Insertando la ficcionalidad hipercapitalista que encarna el héroe del espacio en las avenidas de Ixtapaluca, más que acentuarse el poder del objeto en sí mismo (en relación si cabe bastante obvia en que es él, el héroe norteamericano, quien ha conquistado incluso la última avenida de cualquier ciudad mexicana) es la propia utopía aún mantenida lo que salta por los aires. La imposible utopía de la vivienda unifamiliar con jardincito a la entrada queda barrida como la imposibilidad que se sabe imposible y, en su lugar, aparecen inusitados momentos de resistencia, de transformación, de fuerzas que tratan de hacer de esa imposibilidad (la de comprender a semejante esperpento en una ‘verdadera’ ciudad) un intento de vida más allá de cualquier lógica impuesta.
Por descontado que la asunción de ese momento limítrofe entre la teatral realidad y la real ficción (ya sea la de la arquitectura o la de la vida que surge alrededor) no es otra cosa que un espasmo en la nomenclatura dialéctica de la dogmática que el signo-piñata necesita para imponer su lógica, pero lejos de ser esto visto como una ficcionalidad necesaria que al tiempo que accede a escenografiarse corre parejo al poder del objeto, cabe entenderlo como un momento de potencialidad en los procesos que han sostienen y estructuran a la vida humana.

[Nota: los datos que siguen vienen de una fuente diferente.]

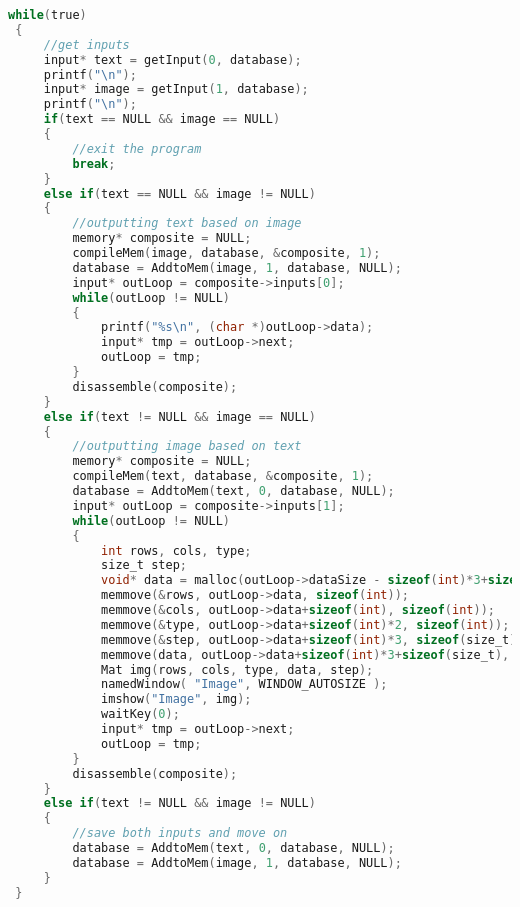 \documentclass{report}
\begin{document}
\begin{lstlisting}[language=C]
while(true)
 {
     //get inputs
     input* text = getInput(0, database);
     printf("\n");
     input* image = getInput(1, database);
     printf("\n");
     if(text == NULL && image == NULL)
     {
         //exit the program
         break;
     }
     else if(text == NULL && image != NULL)
     {
         //outputting text based on image
         memory* composite = NULL;
         compileMem(image, database, &composite, 1);
         database = AddtoMem(image, 1, database, NULL);
         input* outLoop = composite->inputs[0];
         while(outLoop != NULL)
         {
             printf("%s\n", (char *)outLoop->data);
             input* tmp = outLoop->next;
             outLoop = tmp;
         }
         disassemble(composite);
     }
     else if(text != NULL && image == NULL)
     {
         //outputting image based on text
         memory* composite = NULL;
         compileMem(text, database, &composite, 1);
         database = AddtoMem(text, 0, database, NULL);
         input* outLoop = composite->inputs[1];
         while(outLoop != NULL)
         {
             int rows, cols, type;
             size_t step;
             void* data = malloc(outLoop->dataSize - sizeof(int)*3+sizeof(size_t));
             memmove(&rows, outLoop->data, sizeof(int));
             memmove(&cols, outLoop->data+sizeof(int), sizeof(int));
             memmove(&type, outLoop->data+sizeof(int)*2, sizeof(int));
             memmove(&step, outLoop->data+sizeof(int)*3, sizeof(size_t));
             memmove(data, outLoop->data+sizeof(int)*3+sizeof(size_t), outLoop->dataSize - sizeof(int)*3+sizeof(size_t));
             Mat img(rows, cols, type, data, step);
             namedWindow( "Image", WINDOW_AUTOSIZE );
             imshow("Image", img);
             waitKey(0);
             input* tmp = outLoop->next;
             outLoop = tmp;
         }
         disassemble(composite);
     }
     else if(text != NULL && image != NULL)
     {
         //save both inputs and move on
         database = AddtoMem(text, 0, database, NULL);
         database = AddtoMem(image, 1, database, NULL);
     }
 }
\end{lstlisting}
\end{document}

Hacer violentar la imposición de vidas formateadas, reunir aún la fuerza necesaria para erigir una resistencia como contrapeso a los procesos dogmáticos del signo, permitir un ámbito para lo inesperado, para la creación evasiva de la planificación kafkiana e, incluso, apelar a reinterpretaciones de objetos para favorecer más su vis contradictoria que su poder maquínico, son quizás momentos de la utopía con que la superficie del simulacro postmoderno pretende llevar a cabo un último engaño.
Pero lejos de comprender dicha utopía bajo los escombros de lo que un día fue demolido, se hace urgente el comprenderla como la imposibilidad de lo inesperado que toda planificación, ya sea la del signo objetual o la de la arquitectura, atesora aún como reverso de la dromótica de un signo que, en su producirse a velocidad límite, se ficcionaliza en una teatralidad que favorece ese surgir de lo inesperado.